Los redactores del libro son, a todas luces, universitarios intoxicados de ideología, creyentes en una especie de fundamentalismo anticapitalista, o de arcaísmo precapitalista incluso, lo que les sirve para describir el horizonte ilusorio de una nación mapuche (“Una sola sangre”, fue el lema de un acto de Llaitul en Santiago, el año pasado). Para la CAM, el enemigo principal son las empresas forestales, pero se opone también a lo que llama “el neoliberalismo” (pura coincidencia, por supuesto, con la retórica de la izquierda gobernante).

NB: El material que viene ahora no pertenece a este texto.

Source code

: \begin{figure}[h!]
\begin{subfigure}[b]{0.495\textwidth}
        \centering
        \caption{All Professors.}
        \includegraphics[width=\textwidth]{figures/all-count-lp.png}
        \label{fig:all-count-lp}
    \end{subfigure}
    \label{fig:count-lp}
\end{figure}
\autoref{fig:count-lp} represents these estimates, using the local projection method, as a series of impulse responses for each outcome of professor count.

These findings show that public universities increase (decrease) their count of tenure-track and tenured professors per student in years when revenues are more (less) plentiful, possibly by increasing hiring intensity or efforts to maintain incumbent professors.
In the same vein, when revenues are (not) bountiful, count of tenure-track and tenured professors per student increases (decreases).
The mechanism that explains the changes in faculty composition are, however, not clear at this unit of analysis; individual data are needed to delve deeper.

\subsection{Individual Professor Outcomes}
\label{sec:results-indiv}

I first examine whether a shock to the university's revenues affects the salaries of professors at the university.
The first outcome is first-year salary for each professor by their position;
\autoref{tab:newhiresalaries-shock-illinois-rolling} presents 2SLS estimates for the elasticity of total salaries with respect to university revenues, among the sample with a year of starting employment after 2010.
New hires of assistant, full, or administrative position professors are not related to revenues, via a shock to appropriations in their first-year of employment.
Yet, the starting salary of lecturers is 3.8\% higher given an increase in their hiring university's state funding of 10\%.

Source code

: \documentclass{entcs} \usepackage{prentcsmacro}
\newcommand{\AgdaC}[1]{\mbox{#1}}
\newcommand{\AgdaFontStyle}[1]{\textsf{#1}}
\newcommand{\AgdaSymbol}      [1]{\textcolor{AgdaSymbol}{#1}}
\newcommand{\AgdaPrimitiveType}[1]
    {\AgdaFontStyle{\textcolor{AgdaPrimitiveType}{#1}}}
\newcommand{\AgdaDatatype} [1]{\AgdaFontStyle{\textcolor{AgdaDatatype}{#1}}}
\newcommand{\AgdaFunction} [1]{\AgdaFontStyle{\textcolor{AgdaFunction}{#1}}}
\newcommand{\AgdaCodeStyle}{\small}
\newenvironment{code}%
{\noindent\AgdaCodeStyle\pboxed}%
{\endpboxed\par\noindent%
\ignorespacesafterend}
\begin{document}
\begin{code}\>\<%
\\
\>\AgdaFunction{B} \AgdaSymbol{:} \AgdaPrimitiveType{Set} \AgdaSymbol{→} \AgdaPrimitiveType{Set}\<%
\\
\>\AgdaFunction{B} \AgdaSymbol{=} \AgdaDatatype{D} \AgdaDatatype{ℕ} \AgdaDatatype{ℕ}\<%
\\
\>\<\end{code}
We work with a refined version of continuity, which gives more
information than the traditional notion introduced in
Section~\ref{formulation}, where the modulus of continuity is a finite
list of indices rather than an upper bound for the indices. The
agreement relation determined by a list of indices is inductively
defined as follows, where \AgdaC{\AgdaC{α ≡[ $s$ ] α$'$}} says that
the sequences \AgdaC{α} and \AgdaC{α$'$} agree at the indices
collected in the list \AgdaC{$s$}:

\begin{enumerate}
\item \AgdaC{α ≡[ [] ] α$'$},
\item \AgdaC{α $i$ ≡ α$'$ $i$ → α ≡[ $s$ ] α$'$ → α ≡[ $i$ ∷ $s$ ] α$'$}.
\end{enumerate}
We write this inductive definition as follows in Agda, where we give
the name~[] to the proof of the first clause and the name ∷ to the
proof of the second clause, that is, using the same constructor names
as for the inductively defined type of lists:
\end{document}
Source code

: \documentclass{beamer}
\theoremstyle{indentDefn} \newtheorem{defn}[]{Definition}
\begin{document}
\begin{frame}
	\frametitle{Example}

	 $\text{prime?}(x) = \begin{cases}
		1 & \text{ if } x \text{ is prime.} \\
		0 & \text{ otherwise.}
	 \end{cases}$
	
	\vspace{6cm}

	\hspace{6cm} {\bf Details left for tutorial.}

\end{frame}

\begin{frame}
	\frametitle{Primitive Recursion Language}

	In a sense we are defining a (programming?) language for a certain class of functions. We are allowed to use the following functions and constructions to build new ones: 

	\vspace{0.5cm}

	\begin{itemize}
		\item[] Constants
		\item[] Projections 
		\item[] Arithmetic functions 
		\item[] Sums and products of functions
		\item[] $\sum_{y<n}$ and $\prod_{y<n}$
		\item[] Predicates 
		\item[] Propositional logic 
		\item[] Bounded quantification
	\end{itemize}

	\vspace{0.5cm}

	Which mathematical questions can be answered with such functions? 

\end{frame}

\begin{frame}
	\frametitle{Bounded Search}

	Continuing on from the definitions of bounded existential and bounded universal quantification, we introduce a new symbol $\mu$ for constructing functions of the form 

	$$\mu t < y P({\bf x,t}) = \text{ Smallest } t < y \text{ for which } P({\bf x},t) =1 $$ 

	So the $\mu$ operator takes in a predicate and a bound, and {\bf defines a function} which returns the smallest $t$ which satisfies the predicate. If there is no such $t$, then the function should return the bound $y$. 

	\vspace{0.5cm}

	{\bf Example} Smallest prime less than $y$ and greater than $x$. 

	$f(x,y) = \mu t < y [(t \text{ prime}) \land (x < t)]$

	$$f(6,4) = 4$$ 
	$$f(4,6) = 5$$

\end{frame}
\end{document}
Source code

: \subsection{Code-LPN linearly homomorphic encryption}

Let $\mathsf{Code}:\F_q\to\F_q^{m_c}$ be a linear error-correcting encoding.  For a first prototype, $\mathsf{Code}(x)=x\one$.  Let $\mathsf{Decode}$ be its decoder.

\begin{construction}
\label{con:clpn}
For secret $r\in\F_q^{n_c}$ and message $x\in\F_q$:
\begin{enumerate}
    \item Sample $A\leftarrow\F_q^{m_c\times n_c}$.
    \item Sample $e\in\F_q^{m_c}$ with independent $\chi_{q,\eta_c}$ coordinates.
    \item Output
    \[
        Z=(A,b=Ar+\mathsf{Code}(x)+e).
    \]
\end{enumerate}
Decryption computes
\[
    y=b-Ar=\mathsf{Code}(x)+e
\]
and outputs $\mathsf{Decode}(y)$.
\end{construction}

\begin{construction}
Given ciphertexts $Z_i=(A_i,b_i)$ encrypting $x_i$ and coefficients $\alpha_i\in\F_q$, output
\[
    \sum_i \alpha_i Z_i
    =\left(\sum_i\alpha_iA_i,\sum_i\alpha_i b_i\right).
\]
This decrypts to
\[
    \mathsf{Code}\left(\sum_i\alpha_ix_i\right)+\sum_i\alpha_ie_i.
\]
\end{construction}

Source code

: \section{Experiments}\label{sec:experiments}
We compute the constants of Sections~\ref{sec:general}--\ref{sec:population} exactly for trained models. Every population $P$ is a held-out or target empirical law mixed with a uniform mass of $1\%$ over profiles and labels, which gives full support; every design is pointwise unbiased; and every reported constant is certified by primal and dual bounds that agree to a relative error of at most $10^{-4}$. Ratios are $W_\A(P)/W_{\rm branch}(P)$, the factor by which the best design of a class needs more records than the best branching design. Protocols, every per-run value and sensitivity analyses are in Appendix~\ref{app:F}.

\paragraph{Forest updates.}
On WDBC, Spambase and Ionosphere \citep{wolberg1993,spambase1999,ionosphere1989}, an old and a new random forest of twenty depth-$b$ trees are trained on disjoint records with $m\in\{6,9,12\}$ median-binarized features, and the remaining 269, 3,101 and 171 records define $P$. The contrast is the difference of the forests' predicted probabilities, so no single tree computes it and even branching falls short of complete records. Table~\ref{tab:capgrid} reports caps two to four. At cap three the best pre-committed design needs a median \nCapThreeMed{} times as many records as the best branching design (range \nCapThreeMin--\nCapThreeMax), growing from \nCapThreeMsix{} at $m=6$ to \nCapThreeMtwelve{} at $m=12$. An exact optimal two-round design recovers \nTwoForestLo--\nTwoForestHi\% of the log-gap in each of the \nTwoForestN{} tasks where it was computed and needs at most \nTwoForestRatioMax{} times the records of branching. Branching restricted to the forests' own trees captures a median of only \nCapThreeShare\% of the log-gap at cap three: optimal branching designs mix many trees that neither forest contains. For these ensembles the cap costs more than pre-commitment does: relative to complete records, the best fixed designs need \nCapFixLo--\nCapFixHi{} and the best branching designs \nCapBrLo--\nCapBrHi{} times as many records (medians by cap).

El gobierno no puede cruzarse de brazos ante la posibilidad de que se termine imponiendo la ley del más fuerte en el sur. Los gestos de apaciguamiento solo han servido para darles alas a las bandas armadas. El Presidente, la ministra del Interior y la ministra de Defensa tienen la responsabilidad insoslayable de definir una estrategia orientada a desarticular a esas bandas y asegurar el monopolio de la fuerza por parte del Estado. Es indispensable terminar con la impunidad y sostener la legalidad a toda costa.